== Segment start ==

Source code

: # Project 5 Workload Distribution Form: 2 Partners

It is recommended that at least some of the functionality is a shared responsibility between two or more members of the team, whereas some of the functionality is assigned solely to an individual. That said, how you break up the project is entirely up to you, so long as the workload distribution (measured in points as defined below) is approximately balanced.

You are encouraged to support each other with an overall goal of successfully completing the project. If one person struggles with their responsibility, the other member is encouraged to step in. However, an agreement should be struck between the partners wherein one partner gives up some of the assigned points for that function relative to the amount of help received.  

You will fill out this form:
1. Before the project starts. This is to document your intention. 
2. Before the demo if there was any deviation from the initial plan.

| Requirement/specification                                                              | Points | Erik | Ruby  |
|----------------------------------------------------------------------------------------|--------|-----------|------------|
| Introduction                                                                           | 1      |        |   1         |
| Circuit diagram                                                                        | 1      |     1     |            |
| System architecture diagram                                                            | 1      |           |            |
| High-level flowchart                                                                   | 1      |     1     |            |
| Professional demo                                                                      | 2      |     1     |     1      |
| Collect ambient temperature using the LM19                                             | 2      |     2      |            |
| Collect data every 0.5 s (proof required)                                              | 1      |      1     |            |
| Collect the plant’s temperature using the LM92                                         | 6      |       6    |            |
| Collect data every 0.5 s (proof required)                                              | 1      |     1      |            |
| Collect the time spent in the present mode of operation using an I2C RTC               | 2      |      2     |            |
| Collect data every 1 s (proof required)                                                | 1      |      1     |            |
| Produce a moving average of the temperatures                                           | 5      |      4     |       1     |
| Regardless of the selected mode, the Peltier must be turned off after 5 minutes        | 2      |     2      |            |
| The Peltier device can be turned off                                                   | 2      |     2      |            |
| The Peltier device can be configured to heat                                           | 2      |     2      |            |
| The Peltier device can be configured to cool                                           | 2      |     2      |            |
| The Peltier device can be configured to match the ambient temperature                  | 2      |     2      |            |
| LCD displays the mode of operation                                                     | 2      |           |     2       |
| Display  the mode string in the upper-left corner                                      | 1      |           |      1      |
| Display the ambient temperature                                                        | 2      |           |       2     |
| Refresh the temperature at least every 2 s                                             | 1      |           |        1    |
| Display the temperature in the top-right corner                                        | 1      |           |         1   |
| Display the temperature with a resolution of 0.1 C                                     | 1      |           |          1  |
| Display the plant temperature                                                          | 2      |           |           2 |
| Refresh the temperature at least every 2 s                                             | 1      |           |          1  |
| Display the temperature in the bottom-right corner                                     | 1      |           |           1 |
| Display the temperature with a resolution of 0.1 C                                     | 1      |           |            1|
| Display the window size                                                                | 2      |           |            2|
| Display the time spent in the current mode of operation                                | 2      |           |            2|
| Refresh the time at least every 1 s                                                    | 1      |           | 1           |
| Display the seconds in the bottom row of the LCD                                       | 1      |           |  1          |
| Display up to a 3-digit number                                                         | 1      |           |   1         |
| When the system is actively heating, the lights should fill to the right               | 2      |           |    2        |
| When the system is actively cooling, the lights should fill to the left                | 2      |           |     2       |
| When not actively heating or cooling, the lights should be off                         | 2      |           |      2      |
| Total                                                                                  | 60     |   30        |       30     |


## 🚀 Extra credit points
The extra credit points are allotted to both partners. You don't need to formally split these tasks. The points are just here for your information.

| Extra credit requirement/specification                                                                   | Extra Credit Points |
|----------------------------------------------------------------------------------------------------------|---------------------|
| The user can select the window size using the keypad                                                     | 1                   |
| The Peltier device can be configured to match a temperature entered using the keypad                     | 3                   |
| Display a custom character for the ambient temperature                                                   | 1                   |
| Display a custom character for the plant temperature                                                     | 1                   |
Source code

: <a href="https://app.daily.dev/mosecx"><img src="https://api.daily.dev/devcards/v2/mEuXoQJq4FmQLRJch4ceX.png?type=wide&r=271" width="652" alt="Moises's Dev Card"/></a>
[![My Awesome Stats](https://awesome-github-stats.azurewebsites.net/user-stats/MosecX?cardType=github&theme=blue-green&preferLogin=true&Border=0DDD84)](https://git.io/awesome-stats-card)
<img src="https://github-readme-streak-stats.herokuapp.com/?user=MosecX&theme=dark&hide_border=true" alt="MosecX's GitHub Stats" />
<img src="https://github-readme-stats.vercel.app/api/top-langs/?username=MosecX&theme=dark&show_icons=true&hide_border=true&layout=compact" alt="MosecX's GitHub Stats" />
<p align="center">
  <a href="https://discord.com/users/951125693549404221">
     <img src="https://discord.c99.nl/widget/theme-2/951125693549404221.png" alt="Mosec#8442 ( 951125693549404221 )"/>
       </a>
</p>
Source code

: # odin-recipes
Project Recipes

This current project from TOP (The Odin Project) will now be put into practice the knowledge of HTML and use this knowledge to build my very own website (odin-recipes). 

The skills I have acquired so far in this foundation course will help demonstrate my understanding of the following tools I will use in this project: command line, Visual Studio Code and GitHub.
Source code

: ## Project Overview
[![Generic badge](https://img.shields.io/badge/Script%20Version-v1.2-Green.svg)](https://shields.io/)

== Segment end ==

* AIM OF THE EXERCISE
Each line of the listing is to be repeated exactly.

* RESULT FOR THIS EXERCISE
Source code

: # Project 5 Workload Distribution Form: 2 Partners

It is recommended that at least some of the functionality is a shared responsibility between two or more members of the team, whereas some of the functionality is assigned solely to an individual. That said, how you break up the project is entirely up to you, so long as the workload distribution (measured in points as defined below) is approximately balanced.

You are encouraged to support each other with an overall goal of successfully completing the project. If one person struggles with their responsibility, the other member is encouraged to step in. However, an agreement should be struck between the partners wherein one partner gives up some of the assigned points for that function relative to the amount of help received.  

You will fill out this form:
1. Before the project starts. This is to document your intention. 
2. Before the demo if there was any deviation from the initial plan.

| Requirement/specification                                                              | Points | Erik | Ruby  |
|----------------------------------------------------------------------------------------|--------|-----------|------------|
| Introduction                                                                           | 1      |        |   1         |
| Circuit diagram                                                                        | 1      |     1     |            |
| System architecture diagram                                                            | 1      |           |            |
| High-level flowchart                                                                   | 1      |     1     |            |
| Professional demo                                                                      | 2      |     1     |     1      |
| Collect ambient temperature using the LM19                                             | 2      |     2      |            |
| Collect data every 0.5 s (proof required)                                              | 1      |      1     |            |
| Collect the plant’s temperature using the LM92                                         | 6      |       6    |            |
| Collect data every 0.5 s (proof required)                                              | 1      |     1      |            |
| Collect the time spent in the present mode of operation using an I2C RTC               | 2      |      2     |            |
| Collect data every 1 s (proof required)                                                | 1      |      1     |            |
| Produce a moving average of the temperatures                                           | 5      |      4     |       1     |
| Regardless of the selected mode, the Peltier must be turned off after 5 minutes        | 2      |     2      |            |
| The Peltier device can be turned off                                                   | 2      |     2      |            |
| The Peltier device can be configured to heat                                           | 2      |     2      |            |
| The Peltier device can be configured to cool                                           | 2      |     2      |            |
| The Peltier device can be configured to match the ambient temperature                  | 2      |     2      |            |
| LCD displays the mode of operation                                                     | 2      |           |     2       |
| Display  the mode string in the upper-left corner                                      | 1      |           |      1      |
| Display the ambient temperature                                                        | 2      |           |       2     |
| Refresh the temperature at least every 2 s                                             | 1      |           |        1    |
| Display the temperature in the top-right corner                                        | 1      |           |         1   |
| Display the temperature with a resolution of 0.1 C                                     | 1      |           |          1  |
| Display the plant temperature                                                          | 2      |           |           2 |
| Refresh the temperature at least every 2 s                                             | 1      |           |          1  |
| Display the temperature in the bottom-right corner                                     | 1      |           |           1 |
| Display the temperature with a resolution of 0.1 C                                     | 1      |           |            1|
| Display the window size                                                                | 2      |           |            2|
| Display the time spent in the current mode of operation                                | 2      |           |            2|
| Refresh the time at least every 1 s                                                    | 1      |           | 1           |
| Display the seconds in the bottom row of the LCD                                       | 1      |           |  1          |
| Display up to a 3-digit number                                                         | 1      |           |   1         |
| When the system is actively heating, the lights should fill to the right               | 2      |           |    2        |
| When the system is actively cooling, the lights should fill to the left                | 2      |           |     2       |
| When not actively heating or cooling, the lights should be off                         | 2      |           |      2      |
| Total                                                                                  | 60     |   30        |       30     |


## 🚀 Extra credit points
The extra credit points are allotted to both partners. You don't need to formally split these tasks. The points are just here for your information.

| Extra credit requirement/specification                                                                   | Extra Credit Points |
|----------------------------------------------------------------------------------------------------------|---------------------|
| The user can select the window size using the keypad                                                     | 1                   |
| The Peltier device can be configured to match a temperature entered using the keypad                     | 3                   |
| Display a custom character for the ambient temperature                                                   | 1                   |
| Display a custom character for the plant temperature                                                     | 1                   |
Source code

: <a href="https://app.daily.dev/mosecx"><img src="https://api.daily.dev/devcards/v2/mEuXoQJq4FmQLRJch4ceX.png?type=wide&r=271" width="652" alt="Moises's Dev Card"/></a>
[![My Awesome Stats](https://awesome-github-stats.azurewebsites.net/user-stats/MosecX?cardType=github&theme=blue-green&preferLogin=true&Border=0DDD84)](https://git.io/awesome-stats-card)
<img src="https://github-readme-streak-stats.herokuapp.com/?user=MosecX&theme=dark&hide_border=true" alt="MosecX's GitHub Stats" />
<img src="https://github-readme-stats.vercel.app/api/top-langs/?username=MosecX&theme=dark&show_icons=true&hide_border=true&layout=compact" alt="MosecX's GitHub Stats" />
<p align="center">
  <a href="https://discord.com/users/951125693549404221">
     <img src="https://discord.c99.nl/widget/theme-2/951125693549404221.png" alt="Mosec#8442 ( 951125693549404221 )"/>
       </a>
</p>
Source code

: # odin-recipes
Project Recipes

This current project from TOP (The Odin Project) will now be put into practice the knowledge of HTML and use this knowledge to build my very own website (odin-recipes). 

The skills I have acquired so far in this foundation course will help demonstrate my understanding of the following tools I will use in this project: command line, Visual Studio Code and GitHub.
Source code

: ## Project Overview
[![Generic badge](https://img.shields.io/badge/Script%20Version-v1.2-Green.svg)](https://shields.io/)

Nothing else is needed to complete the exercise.